--- MATERIAL PROVIDED ---

⟨

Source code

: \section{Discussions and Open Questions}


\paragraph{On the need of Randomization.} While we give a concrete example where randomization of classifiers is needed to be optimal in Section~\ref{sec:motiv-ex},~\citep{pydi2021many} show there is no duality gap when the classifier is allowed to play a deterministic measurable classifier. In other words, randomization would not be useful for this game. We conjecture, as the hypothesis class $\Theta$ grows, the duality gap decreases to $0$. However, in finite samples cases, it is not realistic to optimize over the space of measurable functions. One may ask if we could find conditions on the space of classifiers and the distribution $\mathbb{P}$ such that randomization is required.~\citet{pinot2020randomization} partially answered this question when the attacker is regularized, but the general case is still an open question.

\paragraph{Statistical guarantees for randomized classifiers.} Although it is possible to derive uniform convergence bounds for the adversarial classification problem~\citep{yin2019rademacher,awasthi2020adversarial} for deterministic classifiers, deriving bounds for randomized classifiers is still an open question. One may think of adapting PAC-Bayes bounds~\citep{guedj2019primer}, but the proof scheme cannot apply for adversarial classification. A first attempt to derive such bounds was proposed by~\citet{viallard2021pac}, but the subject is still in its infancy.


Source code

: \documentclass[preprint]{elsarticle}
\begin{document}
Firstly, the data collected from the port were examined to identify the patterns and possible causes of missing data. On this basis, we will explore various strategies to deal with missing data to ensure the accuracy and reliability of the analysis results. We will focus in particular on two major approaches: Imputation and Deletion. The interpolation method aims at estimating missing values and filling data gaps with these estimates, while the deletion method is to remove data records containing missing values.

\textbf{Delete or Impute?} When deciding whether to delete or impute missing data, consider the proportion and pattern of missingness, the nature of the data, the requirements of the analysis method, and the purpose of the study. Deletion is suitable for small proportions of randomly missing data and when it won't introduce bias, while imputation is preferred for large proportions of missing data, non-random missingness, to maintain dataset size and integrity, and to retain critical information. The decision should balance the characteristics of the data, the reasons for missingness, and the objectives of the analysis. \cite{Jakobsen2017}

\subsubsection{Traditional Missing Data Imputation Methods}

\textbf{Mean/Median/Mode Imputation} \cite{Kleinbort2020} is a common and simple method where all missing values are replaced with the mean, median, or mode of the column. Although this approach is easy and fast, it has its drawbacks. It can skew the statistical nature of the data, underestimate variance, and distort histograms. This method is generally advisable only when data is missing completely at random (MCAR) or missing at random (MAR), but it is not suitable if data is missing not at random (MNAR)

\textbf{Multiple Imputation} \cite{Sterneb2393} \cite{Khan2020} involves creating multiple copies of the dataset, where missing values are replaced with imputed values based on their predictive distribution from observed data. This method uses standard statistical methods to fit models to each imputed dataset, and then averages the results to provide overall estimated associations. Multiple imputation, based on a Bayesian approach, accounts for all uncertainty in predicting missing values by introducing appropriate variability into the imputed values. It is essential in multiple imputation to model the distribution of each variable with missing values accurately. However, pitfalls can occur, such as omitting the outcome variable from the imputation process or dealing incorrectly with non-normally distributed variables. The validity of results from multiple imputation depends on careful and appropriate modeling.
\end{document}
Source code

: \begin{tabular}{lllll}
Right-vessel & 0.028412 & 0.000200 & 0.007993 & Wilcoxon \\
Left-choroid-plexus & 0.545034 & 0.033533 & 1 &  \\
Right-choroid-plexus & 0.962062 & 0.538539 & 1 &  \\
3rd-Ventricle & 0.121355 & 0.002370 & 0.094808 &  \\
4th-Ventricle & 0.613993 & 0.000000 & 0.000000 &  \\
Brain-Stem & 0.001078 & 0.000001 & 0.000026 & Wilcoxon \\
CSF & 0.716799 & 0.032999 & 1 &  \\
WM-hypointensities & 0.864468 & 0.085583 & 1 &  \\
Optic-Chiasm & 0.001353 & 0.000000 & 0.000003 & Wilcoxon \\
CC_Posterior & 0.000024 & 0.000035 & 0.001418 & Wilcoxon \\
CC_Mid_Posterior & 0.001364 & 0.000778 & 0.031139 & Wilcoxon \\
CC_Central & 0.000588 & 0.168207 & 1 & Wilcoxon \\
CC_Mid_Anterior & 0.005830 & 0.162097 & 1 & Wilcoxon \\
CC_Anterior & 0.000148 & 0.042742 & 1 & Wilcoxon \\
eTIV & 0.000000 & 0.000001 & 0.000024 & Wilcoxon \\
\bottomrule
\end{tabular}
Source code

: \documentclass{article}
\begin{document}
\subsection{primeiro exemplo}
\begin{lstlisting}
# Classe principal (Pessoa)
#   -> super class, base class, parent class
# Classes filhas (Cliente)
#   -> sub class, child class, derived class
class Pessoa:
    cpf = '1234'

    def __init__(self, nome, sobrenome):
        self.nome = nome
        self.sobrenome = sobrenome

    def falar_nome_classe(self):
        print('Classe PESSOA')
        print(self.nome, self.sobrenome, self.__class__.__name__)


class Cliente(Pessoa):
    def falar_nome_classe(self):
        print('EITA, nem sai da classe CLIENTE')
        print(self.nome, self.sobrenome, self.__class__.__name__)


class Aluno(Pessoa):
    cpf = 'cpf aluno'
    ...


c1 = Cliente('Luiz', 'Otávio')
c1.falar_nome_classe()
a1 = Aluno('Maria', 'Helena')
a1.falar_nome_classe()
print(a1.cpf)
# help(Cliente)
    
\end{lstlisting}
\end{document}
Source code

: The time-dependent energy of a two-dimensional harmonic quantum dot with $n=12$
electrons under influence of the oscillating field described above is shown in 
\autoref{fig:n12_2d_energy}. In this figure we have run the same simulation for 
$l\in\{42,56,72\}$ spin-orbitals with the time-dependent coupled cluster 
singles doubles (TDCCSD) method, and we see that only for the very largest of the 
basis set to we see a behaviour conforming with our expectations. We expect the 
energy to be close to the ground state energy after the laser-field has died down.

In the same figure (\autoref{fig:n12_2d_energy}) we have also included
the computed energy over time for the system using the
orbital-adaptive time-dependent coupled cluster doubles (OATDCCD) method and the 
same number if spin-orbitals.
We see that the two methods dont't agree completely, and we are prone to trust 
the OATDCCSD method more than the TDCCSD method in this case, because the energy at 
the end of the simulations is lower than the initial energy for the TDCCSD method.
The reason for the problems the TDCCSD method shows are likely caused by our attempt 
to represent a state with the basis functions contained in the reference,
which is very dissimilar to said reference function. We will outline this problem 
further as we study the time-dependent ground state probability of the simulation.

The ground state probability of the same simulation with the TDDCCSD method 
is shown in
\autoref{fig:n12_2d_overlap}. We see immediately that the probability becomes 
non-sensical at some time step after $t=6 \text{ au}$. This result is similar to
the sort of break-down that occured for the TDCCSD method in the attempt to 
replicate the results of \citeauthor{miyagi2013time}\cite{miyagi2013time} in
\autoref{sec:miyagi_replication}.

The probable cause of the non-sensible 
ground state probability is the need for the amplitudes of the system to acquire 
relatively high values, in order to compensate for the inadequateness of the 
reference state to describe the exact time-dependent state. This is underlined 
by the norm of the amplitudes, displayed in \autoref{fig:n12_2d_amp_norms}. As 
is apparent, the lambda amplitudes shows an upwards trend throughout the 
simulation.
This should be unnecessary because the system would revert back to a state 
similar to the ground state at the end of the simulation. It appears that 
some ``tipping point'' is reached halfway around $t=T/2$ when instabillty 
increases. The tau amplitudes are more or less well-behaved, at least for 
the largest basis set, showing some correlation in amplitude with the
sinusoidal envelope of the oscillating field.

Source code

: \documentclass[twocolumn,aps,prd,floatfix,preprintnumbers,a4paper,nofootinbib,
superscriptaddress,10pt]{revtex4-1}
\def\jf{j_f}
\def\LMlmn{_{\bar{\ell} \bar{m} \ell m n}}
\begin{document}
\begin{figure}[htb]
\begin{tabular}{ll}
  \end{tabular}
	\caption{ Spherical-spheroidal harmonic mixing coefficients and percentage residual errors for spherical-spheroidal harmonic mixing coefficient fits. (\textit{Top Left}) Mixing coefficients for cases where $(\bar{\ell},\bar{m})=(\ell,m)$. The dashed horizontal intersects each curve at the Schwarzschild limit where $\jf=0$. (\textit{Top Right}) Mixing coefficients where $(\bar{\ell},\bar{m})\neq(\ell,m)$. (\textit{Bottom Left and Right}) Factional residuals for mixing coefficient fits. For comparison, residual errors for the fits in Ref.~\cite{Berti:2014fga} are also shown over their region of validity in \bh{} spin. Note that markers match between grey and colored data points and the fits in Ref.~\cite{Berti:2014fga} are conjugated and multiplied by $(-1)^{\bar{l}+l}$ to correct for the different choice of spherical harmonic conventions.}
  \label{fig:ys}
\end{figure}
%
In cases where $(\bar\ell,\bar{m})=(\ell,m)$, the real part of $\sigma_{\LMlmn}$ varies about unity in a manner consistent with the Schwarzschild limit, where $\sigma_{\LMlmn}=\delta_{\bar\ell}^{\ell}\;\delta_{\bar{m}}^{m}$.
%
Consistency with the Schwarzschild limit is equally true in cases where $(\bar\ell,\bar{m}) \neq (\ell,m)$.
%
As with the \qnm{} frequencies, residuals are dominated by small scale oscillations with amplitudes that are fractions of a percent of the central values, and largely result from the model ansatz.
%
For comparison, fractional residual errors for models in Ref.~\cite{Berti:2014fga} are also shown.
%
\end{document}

⟩

--- PROBLEM TO SOLVE ---
Would you print exactly, and only, the lines of the data above from the line with "c1.falar_nome_classe()" through the line with "We see that the", inclusive?

--- ANSWER BOX ---
c1.falar_nome_classe()
a1 = Aluno('Maria', 'Helena')
a1.falar_nome_classe()
print(a1.cpf)
# help(Cliente)
    
\end{lstlisting}
\end{document}
Source code

: The time-dependent energy of a two-dimensional harmonic quantum dot with $n=12$
electrons under influence of the oscillating field described above is shown in 
\autoref{fig:n12_2d_energy}. In this figure we have run the same simulation for 
$l\in\{42,56,72\}$ spin-orbitals with the time-dependent coupled cluster 
singles doubles (TDCCSD) method, and we see that only for the very largest of the 
basis set to we see a behaviour conforming with our expectations. We expect the 
energy to be close to the ground state energy after the laser-field has died down.

In the same figure (\autoref{fig:n12_2d_energy}) we have also included
the computed energy over time for the system using the
orbital-adaptive time-dependent coupled cluster doubles (OATDCCD) method and the 
same number if spin-orbitals.
We see that the two methods dont't agree completely, and we are prone to trust 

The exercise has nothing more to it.